Hello everyone !
I use SqueezeNet for some classification project and I want to see how the results evolve if I remove one or more ‘Fire’ blocks.
I use the following function to count the number of parameters:
def count_parameters(model):
return sum(p.numel() for p in model.parameters() if p.requires_grad)
The initial model is defined like this:
model = models.squeezenet1_1(pretrained=False)

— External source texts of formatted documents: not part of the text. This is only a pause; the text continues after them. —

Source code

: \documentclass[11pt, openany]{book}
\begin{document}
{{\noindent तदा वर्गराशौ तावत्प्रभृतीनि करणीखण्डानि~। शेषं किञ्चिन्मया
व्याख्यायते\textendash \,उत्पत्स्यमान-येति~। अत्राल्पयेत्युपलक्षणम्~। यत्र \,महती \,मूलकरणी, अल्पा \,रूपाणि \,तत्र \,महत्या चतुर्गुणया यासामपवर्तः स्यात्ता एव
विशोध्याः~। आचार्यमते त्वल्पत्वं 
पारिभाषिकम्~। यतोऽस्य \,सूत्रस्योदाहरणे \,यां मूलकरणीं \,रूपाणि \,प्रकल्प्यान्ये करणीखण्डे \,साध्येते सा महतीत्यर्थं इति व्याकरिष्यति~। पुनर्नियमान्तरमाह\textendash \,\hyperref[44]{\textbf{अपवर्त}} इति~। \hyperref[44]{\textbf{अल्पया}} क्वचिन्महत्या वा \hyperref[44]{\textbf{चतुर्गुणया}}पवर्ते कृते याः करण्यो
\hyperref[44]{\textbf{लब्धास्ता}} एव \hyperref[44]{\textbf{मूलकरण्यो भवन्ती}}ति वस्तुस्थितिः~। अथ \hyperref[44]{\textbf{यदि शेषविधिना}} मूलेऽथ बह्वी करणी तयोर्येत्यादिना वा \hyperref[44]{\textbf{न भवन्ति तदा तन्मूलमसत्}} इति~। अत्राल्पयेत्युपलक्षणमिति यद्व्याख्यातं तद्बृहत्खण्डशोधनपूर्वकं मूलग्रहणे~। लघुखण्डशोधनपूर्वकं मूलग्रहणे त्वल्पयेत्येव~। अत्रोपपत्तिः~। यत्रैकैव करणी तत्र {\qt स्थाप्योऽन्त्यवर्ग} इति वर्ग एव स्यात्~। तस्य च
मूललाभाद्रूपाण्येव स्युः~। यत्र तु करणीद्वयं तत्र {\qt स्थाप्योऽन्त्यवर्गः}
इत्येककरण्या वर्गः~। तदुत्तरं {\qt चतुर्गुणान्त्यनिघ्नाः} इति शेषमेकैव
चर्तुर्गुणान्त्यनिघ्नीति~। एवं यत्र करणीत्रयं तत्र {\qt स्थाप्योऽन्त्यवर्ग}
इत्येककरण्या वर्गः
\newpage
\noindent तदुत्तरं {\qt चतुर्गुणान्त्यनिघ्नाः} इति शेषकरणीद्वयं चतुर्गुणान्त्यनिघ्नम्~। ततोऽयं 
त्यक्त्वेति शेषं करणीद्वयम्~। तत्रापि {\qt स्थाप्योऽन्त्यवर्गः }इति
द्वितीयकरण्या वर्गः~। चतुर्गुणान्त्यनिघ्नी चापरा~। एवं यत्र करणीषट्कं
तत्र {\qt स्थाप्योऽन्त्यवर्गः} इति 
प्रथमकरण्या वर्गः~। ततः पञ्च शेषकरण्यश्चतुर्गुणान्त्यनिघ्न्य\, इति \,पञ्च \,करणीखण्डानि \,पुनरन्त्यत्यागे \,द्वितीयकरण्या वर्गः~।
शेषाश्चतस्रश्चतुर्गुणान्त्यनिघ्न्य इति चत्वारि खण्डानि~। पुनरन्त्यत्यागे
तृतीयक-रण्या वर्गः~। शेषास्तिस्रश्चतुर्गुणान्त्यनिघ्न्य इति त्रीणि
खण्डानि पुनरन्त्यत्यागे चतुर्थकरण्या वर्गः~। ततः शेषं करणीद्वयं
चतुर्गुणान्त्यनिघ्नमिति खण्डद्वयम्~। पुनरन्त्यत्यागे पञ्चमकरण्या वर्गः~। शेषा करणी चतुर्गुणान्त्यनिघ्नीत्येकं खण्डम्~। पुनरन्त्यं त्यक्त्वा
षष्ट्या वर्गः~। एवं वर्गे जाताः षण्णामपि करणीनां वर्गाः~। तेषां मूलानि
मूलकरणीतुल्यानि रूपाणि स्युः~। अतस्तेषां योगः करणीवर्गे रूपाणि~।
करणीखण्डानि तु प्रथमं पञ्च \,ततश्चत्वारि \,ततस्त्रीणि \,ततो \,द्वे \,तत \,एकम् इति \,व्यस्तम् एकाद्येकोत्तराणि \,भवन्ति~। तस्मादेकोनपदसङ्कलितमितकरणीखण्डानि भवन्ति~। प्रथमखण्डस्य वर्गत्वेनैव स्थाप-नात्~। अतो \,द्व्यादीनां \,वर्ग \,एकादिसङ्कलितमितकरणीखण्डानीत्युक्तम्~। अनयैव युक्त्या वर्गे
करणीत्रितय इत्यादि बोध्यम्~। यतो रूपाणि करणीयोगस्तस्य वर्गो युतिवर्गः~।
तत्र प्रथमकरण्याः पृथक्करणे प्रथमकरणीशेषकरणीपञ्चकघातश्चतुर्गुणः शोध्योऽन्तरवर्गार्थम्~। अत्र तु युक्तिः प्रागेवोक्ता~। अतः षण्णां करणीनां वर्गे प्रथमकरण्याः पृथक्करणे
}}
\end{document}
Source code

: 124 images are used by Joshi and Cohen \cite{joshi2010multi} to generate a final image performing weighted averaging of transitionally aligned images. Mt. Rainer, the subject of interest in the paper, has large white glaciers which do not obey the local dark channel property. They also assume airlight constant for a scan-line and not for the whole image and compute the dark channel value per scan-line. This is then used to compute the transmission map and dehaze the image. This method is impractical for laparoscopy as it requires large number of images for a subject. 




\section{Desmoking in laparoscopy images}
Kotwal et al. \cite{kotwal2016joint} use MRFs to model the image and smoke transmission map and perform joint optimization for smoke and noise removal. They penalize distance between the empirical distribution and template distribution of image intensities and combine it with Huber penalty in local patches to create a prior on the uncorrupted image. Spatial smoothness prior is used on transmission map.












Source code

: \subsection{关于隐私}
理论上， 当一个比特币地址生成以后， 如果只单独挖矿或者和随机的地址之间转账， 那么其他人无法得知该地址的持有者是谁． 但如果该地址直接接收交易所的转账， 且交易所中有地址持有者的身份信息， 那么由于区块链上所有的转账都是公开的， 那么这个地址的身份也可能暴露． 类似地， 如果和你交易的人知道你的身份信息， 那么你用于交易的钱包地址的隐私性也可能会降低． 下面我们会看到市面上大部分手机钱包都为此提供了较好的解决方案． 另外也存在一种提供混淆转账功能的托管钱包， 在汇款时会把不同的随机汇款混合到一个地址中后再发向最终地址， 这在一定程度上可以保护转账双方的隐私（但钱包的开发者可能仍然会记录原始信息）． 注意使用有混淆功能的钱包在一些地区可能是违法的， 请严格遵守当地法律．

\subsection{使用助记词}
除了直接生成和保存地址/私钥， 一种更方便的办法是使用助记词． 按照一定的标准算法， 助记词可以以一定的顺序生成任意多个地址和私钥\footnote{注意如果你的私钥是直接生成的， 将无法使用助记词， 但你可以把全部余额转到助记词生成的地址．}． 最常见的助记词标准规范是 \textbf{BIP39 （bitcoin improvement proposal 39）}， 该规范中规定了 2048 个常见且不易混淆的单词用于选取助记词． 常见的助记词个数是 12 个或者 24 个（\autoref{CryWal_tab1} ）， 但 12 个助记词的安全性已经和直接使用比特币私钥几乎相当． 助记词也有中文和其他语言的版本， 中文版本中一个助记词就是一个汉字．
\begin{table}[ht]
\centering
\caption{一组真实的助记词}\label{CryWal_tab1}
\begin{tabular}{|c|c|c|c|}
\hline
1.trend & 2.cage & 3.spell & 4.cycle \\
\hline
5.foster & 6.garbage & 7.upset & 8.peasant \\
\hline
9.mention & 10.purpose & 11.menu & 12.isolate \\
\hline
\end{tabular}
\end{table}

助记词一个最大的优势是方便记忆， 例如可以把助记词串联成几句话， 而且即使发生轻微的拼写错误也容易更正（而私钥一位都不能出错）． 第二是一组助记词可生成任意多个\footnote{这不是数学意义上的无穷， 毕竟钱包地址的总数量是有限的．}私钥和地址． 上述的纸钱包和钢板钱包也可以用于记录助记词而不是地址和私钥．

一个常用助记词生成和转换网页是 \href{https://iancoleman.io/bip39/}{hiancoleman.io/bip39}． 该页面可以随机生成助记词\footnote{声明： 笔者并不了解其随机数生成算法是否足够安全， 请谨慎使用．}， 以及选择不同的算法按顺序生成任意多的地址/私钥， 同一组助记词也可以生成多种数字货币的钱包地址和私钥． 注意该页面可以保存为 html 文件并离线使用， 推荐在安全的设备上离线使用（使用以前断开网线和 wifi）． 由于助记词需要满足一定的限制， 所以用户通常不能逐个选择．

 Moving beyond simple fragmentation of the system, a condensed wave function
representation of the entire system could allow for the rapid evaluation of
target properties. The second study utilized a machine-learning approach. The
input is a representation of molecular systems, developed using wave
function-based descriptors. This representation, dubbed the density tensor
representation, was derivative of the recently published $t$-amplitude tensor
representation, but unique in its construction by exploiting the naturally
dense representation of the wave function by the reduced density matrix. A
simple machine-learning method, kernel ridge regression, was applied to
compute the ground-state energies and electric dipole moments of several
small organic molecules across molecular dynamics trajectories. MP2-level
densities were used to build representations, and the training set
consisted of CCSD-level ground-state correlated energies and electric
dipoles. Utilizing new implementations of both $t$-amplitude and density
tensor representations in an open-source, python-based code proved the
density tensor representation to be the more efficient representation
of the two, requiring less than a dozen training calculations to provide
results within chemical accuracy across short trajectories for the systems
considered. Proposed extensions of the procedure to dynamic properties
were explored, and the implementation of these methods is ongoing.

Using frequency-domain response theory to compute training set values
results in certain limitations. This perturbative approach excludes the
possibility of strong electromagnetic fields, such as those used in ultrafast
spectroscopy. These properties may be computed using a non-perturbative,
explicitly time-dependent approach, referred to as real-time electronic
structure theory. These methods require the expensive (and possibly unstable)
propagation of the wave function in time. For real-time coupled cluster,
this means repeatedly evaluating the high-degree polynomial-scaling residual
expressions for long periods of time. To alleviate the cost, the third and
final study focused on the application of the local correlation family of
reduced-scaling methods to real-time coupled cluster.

model.num_classes = nb_class
num_ftrs = model.classifier[1].in_channels
model.classifier = nn.Sequential(nn.Dropout(),
nn.Conv2d(num_ftrs, nb_class, 1),
nn.ReLU(),
nn.AvgPool2d(5, stride=1))
model_param = count_parameters(model)
And the reduced model like this :
model = models.squeezenet1_1(pretrained=False)
model_reduced = nn.Sequential(*list(model.features.children())[:-2]) # Remove 2 'Fire' blocks
model_reduced.num_classes = nb_class
num_ftrs = model_reduced[-1].expand1x1.out_channels + model_reduced[-1].expand3x3.out_channels
model_reduced.classifier = nn.Sequential(nn.Dropout(),
nn.Conv2d(num_ftrs, nb_class, 1),
nn.ReLU(),
nn.AvgPool2d(5, stride=1))
model_reduced_param = count_parameters(model_reduced)
print('Parameters reduction: ~%d%%\n' % (100*(1 - (model_reduced_param/model_param))))
>> Parameters reduction: ~53%
But when I train this two models (with the same data, same training function, etc), I don’t see any difference in terms of efficiency and computation time. With 50% fewer parameters, this is not possible. Anybody got any idea why nothing changes?